What needs to be done: Repeat the listing below in full and exactly. Pictures are to be omitted.

Listed records:
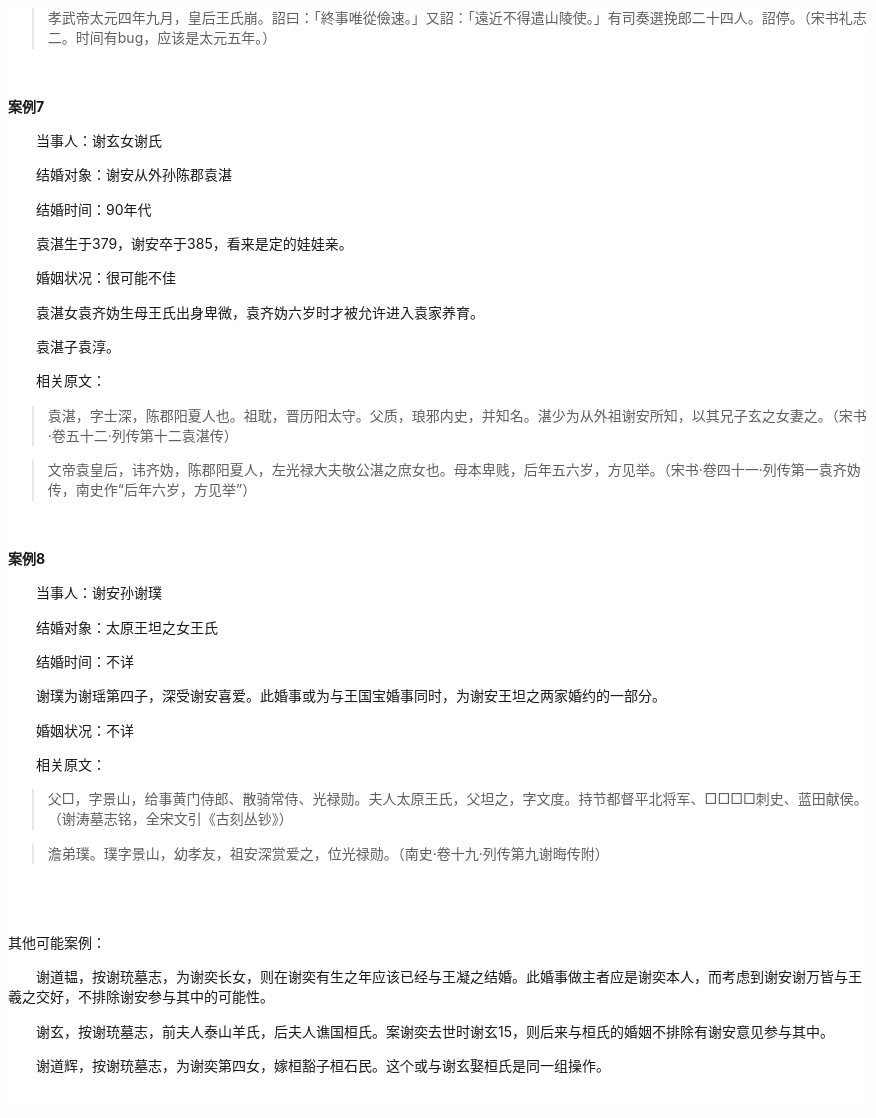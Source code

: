 >孝武帝太元四年九月，皇后王氏崩。詔曰：「終事唯從儉速。」又詔：「遠近不得遣山陵使。」有司奏選挽郎二十四人。詔停。（宋书礼志二。时间有bug，应该是太元五年。）

<br/>

**案例7**

　　当事人：谢玄女谢氏

　　结婚对象：谢安从外孙陈郡袁湛

　　结婚时间：90年代

　　袁湛生于379，谢安卒于385，看来是定的娃娃亲。

　　婚姻状况：很可能不佳

　　袁湛女袁齐妫生母王氏出身卑微，袁齐妫六岁时才被允许进入袁家养育。

　　袁湛子袁淳。

　　相关原文：

>袁湛，字士深，陈郡阳夏人也。祖耽，晋历阳太守。父质，琅邪内史，并知名。湛少为从外祖谢安所知，以其兄子玄之女妻之。（宋书·卷五十二·列传第十二袁湛传）

>文帝袁皇后，讳齐妫，陈郡阳夏人，左光禄大夫敬公湛之庶女也。母本卑贱，后年五六岁，方见举。（宋书·卷四十一·列传第一袁齐妫传，南史作“后年六岁，方见举”）

<br/>

**案例8**

　　当事人：谢安孙谢璞

　　结婚对象：太原王坦之女王氏

　　结婚时间：不详

　　谢璞为谢瑶第四子，深受谢安喜爱。此婚事或为与王国宝婚事同时，为谢安王坦之两家婚约的一部分。

　　婚姻状况：不详

　　相关原文：

>父□，字景山，给事黄门侍郎、散骑常侍、光禄勋。夫人太原王氏，父坦之，字文度。持节都督平北将军、□□□□刺史、蓝田献侯。（谢涛墓志铭，全宋文引《古刻丛钞》）

>澹弟璞。璞字景山，幼孝友，祖安深赏爱之，位光禄勋。（南史·卷十九·列传第九谢晦传附）

<br/>　

其他可能案例：

　　谢道韫，按谢珫墓志，为谢奕长女，则在谢奕有生之年应该已经与王凝之结婚。此婚事做主者应是谢奕本人，而考虑到谢安谢万皆与王羲之交好，不排除谢安参与其中的可能性。

　　谢玄，按谢珫墓志，前夫人泰山羊氏，后夫人谯国桓氏。案谢奕去世时谢玄15，则后来与桓氏的婚姻不排除有谢安意见参与其中。
  
　　谢道辉，按谢珫墓志，为谢奕第四女，嫁桓豁子桓石民。这个或与谢玄娶桓氏是同一组操作。

<br/>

Written reply:
Source code

: >孝武帝太元四年九月，皇后王氏崩。詔曰：「終事唯從儉速。」又詔：「遠近不得遣山陵使。」有司奏選挽郎二十四人。詔停。（宋书礼志二。时间有bug，应该是太元五年。）

<br/>

**案例7**

　　当事人：谢玄女谢氏

　　结婚对象：谢安从外孙陈郡袁湛

　　结婚时间：90年代

　　袁湛生于379，谢安卒于385，看来是定的娃娃亲。

　　婚姻状况：很可能不佳

　　袁湛女袁齐妫生母王氏出身卑微，袁齐妫六岁时才被允许进入袁家养育。

　　袁湛子袁淳。

　　相关原文：

>袁湛，字士深，陈郡阳夏人也。祖耽，晋历阳太守。父质，琅邪内史，并知名。湛少为从外祖谢安所知，以其兄子玄之女妻之。（宋书·卷五十二·列传第十二袁湛传）

>文帝袁皇后，讳齐妫，陈郡阳夏人，左光禄大夫敬公湛之庶女也。母本卑贱，后年五六岁，方见举。（宋书·卷四十一·列传第一袁齐妫传，南史作“后年六岁，方见举”）

<br/>

**案例8**

　　当事人：谢安孙谢璞

　　结婚对象：太原王坦之女王氏

　　结婚时间：不详

　　谢璞为谢瑶第四子，深受谢安喜爱。此婚事或为与王国宝婚事同时，为谢安王坦之两家婚约的一部分。

　　婚姻状况：不详

　　相关原文：

>父□，字景山，给事黄门侍郎、散骑常侍、光禄勋。夫人太原王氏，父坦之，字文度。持节都督平北将军、□□□□刺史、蓝田献侯。（谢涛墓志铭，全宋文引《古刻丛钞》）

>澹弟璞。璞字景山，幼孝友，祖安深赏爱之，位光禄勋。（南史·卷十九·列传第九谢晦传附）

<br/>　

其他可能案例：

　　谢道韫，按谢珫墓志，为谢奕长女，则在谢奕有生之年应该已经与王凝之结婚。此婚事做主者应是谢奕本人，而考虑到谢安谢万皆与王羲之交好，不排除谢安参与其中的可能性。

　　谢玄，按谢珫墓志，前夫人泰山羊氏，后夫人谯国桓氏。案谢奕去世时谢玄15，则后来与桓氏的婚姻不排除有谢安意见参与其中。
  
　　谢道辉，按谢珫墓志，为谢奕第四女，嫁桓豁子桓石民。这个或与谢玄娶桓氏是同一组操作。

<br/>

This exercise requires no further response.